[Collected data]
===

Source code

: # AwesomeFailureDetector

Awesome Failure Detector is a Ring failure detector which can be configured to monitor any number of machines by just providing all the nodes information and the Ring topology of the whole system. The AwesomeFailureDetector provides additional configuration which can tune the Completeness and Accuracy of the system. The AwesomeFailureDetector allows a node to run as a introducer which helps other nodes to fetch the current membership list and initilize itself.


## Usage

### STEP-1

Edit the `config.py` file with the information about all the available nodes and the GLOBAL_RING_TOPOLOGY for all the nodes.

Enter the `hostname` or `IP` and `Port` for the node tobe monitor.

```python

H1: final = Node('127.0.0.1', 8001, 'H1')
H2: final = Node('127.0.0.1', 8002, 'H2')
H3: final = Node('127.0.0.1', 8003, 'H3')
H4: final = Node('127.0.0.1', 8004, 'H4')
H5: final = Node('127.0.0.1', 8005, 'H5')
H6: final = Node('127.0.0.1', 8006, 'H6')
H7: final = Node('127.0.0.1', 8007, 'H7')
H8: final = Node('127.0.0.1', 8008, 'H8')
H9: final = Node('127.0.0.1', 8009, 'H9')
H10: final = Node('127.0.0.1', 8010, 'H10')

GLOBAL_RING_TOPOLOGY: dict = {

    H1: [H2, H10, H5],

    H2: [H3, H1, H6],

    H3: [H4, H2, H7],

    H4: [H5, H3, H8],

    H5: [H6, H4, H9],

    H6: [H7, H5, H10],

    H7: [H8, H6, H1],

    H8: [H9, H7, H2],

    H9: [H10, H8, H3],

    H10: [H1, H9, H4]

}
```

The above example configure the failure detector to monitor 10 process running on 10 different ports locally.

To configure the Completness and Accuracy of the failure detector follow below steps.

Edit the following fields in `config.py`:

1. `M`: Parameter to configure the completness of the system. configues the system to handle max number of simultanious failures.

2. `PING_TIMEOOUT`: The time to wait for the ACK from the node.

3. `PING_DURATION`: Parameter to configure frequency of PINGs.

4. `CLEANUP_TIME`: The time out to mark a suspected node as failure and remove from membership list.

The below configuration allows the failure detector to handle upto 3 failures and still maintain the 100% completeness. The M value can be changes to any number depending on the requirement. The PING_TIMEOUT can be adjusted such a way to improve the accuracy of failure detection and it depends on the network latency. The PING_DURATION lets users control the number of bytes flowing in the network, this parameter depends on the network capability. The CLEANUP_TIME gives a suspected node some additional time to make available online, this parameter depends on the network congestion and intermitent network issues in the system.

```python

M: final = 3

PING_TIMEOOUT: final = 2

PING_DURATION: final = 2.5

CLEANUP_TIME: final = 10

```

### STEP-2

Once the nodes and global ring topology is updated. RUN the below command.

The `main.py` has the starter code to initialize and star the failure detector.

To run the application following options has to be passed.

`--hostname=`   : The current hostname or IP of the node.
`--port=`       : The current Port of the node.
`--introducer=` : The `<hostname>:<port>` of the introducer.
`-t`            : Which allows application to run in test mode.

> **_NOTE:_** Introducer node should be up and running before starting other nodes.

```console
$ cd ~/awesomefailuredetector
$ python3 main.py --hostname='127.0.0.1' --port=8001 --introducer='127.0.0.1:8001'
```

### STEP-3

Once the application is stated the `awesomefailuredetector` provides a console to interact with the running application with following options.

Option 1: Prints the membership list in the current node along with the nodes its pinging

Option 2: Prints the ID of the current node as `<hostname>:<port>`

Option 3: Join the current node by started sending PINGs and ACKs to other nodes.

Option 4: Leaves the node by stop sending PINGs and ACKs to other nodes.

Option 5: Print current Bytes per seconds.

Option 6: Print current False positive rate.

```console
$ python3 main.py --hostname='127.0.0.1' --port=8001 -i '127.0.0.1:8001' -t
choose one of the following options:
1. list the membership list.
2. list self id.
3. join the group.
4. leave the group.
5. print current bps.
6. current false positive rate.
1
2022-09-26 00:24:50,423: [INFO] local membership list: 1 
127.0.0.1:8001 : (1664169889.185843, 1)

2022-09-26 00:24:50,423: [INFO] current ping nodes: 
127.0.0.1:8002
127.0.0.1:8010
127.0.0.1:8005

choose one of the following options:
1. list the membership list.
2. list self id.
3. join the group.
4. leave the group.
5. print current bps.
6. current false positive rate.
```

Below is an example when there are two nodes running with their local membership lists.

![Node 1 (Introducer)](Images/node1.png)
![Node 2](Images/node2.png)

===

Task statement:
Transcribe the records above exactly, beginning at the line that contains "To configure the Completness and" and ending with the line that contains "from the node.", both included, and nothing else.

Output of the exercise:
To configure the Completness and Accuracy of the failure detector follow below steps.

Edit the following fields in `config.py`:

1. `M`: Parameter to configure the completness of the system. configues the system to handle max number of simultanious failures.

2. `PING_TIMEOOUT`: The time to wait for the ACK from the node.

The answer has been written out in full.